───── RECORDS SHOWN

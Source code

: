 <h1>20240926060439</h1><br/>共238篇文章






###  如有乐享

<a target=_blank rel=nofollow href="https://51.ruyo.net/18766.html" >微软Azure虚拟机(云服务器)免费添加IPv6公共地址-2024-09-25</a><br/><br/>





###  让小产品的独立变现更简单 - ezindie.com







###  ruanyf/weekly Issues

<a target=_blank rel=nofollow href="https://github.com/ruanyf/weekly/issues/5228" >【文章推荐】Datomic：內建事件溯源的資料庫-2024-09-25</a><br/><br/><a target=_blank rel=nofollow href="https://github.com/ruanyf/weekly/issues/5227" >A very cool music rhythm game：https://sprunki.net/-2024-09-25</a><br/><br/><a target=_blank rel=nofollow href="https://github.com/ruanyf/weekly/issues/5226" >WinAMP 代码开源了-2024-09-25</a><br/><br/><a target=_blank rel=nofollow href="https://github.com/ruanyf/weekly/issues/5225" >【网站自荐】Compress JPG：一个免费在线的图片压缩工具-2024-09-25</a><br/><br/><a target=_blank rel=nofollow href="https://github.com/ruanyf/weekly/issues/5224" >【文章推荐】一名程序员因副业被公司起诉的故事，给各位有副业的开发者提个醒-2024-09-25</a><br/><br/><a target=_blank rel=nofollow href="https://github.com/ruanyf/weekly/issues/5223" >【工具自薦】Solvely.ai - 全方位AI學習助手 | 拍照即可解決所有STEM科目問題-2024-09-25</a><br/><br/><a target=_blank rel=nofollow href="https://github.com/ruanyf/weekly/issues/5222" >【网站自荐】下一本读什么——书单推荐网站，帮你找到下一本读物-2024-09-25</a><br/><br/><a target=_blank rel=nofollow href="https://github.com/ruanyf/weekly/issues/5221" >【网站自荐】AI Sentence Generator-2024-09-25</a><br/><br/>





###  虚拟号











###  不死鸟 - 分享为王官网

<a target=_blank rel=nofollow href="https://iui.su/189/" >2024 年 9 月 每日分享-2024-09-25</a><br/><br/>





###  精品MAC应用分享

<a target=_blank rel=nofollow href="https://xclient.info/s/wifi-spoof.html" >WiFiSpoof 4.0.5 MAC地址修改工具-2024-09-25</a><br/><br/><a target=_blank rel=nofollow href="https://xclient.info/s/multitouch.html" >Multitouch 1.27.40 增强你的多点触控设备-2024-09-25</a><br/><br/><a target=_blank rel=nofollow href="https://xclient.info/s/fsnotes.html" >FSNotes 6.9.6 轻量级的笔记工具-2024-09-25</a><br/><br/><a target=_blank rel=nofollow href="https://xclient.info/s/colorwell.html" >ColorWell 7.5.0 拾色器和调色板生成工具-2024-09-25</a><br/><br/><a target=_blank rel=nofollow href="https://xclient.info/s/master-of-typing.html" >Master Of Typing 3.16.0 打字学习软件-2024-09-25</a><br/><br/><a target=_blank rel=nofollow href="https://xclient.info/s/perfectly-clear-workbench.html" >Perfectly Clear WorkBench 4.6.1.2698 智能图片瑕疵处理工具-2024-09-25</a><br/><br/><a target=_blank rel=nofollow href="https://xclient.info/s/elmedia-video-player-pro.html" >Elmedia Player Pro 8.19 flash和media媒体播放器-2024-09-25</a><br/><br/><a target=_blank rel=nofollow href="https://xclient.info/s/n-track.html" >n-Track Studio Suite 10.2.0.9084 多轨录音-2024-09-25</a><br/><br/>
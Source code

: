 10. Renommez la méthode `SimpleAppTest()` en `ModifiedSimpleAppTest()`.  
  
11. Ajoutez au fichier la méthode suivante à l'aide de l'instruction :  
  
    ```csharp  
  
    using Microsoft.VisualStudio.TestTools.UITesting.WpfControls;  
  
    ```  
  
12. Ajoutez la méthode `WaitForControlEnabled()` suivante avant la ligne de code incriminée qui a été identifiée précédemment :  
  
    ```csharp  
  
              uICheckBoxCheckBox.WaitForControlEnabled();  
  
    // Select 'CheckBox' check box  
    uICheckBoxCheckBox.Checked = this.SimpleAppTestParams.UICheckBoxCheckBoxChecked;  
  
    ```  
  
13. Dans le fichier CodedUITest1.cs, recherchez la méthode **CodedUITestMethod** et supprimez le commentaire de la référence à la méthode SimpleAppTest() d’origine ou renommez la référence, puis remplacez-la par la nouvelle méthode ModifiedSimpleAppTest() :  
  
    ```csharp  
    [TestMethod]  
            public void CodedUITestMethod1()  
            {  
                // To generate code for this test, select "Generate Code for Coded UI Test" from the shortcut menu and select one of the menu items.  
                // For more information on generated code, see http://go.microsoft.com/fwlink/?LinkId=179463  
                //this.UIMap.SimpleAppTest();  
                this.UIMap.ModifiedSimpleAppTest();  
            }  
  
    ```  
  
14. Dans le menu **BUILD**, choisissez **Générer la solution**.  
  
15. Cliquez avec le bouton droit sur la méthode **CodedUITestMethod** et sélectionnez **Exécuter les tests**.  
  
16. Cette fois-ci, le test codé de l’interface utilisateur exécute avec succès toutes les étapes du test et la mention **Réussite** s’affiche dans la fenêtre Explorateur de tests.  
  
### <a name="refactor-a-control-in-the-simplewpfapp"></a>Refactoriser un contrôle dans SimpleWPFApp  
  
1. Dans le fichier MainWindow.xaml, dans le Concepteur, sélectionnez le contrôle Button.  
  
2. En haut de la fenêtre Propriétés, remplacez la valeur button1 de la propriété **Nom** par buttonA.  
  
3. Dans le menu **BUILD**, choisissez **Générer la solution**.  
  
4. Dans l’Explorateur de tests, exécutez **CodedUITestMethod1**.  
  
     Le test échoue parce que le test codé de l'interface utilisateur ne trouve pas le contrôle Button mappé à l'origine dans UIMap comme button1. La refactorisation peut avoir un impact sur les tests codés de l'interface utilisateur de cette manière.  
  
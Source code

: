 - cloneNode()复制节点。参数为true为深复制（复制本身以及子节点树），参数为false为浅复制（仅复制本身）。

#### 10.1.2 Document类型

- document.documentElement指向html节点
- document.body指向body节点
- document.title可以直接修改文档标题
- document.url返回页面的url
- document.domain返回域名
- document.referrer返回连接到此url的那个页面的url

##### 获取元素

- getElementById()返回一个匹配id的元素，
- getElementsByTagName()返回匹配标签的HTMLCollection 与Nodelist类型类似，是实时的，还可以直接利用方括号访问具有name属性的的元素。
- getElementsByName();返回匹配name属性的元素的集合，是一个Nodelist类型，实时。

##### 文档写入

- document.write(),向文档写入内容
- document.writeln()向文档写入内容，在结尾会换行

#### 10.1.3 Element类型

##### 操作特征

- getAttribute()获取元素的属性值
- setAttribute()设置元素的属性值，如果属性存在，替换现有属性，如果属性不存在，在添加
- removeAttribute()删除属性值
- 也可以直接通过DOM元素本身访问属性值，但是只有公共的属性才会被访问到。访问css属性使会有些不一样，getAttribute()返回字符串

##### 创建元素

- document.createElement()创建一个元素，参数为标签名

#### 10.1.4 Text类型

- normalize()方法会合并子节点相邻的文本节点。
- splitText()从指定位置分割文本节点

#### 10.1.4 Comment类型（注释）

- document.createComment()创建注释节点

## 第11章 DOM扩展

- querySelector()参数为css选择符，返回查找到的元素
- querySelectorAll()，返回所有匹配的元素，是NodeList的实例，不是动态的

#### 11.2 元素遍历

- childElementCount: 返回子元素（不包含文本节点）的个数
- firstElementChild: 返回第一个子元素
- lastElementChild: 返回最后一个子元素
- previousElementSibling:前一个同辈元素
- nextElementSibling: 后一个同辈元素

──────────

▸ PROBLEM TO WORK ON:
Every line in the records that holds the word "codé" should be copied into the answer.

▸ EXERCISE RESPONSE:
16. Cette fois-ci, le test codé de l’interface utilisateur exécute avec succès toutes les étapes du test et la mention **Réussite** s’affiche dans la fenêtre Explorateur de tests.  
     Le test échoue parce que le test codé de l'interface utilisateur ne trouve pas le contrôle Button mappé à l'origine dans UIMap comme button1. La refactorisation peut avoir un impact sur les tests codés de l'interface utilisateur de cette manière.  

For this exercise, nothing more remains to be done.